Data scientists have become more popular over the last few years, maybe even rock stars. As such, a certain mythology around them has developed. (Have you ever met a true data scientist?) It goes something like this:
Pay them a great deal of money and they’ll descend upon your organization wearing priest-like robes. In a few months, they’ll magically transform raw data into fascinating insights, quadrupling your company’s profits in the process. And, above all, you should never question them because they’re much smarter than you.
Against this backdrop, it’s not surprisingly that it has become increasingly popular to slam them. In his popular recent post Why you should never trust a data scientist, Pete Warden writes:
The data scientists I know are honest people, but there’s [sic] no external checks in the system to keep them that way.

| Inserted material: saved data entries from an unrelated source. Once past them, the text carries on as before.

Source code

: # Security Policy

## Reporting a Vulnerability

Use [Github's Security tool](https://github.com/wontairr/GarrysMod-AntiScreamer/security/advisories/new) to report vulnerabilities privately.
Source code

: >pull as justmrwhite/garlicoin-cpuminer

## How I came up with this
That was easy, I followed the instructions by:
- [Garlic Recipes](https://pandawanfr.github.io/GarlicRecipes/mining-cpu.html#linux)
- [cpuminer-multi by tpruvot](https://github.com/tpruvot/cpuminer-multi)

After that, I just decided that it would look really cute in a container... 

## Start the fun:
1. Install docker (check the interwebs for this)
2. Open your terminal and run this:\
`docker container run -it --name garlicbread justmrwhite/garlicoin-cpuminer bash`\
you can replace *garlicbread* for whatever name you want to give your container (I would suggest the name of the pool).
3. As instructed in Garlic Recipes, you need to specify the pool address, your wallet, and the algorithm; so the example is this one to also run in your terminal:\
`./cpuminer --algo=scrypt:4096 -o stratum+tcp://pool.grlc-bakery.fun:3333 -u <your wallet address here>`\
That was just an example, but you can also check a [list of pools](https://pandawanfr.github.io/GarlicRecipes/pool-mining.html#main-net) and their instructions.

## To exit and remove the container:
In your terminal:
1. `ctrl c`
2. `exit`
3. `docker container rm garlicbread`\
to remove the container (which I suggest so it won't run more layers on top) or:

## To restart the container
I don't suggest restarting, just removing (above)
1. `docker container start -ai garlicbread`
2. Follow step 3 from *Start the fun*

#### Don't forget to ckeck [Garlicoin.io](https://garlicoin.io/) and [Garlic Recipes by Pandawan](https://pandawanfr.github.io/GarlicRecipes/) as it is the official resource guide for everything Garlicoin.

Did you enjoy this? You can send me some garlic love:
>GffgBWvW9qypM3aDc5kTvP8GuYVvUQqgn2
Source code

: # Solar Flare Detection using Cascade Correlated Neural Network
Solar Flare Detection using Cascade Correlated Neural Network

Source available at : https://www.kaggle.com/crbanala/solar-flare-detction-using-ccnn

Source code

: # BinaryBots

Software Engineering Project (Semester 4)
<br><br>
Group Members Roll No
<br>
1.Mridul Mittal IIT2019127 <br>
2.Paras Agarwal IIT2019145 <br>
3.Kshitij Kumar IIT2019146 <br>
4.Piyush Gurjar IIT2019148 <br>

The best you can hope for is blog and Twitter feedback, but without access to the data, or even a full paper on the techniques, you can’t dig very deeply.
In his post, Warden cites specific examples of how people have misinterpreted data visualizations based on largely social data (read: Facebook and Twitter).
Now, it’s always been easy to shoot the messenger. I can remember in my ERP and CRM consulting days sitting in tense meetings. Transforming millions of records of decades-old legacy data into a contemporary system would pose plenty of problems. (Only first-time clients believed that systems from different eras stored data in remotely similar ways.)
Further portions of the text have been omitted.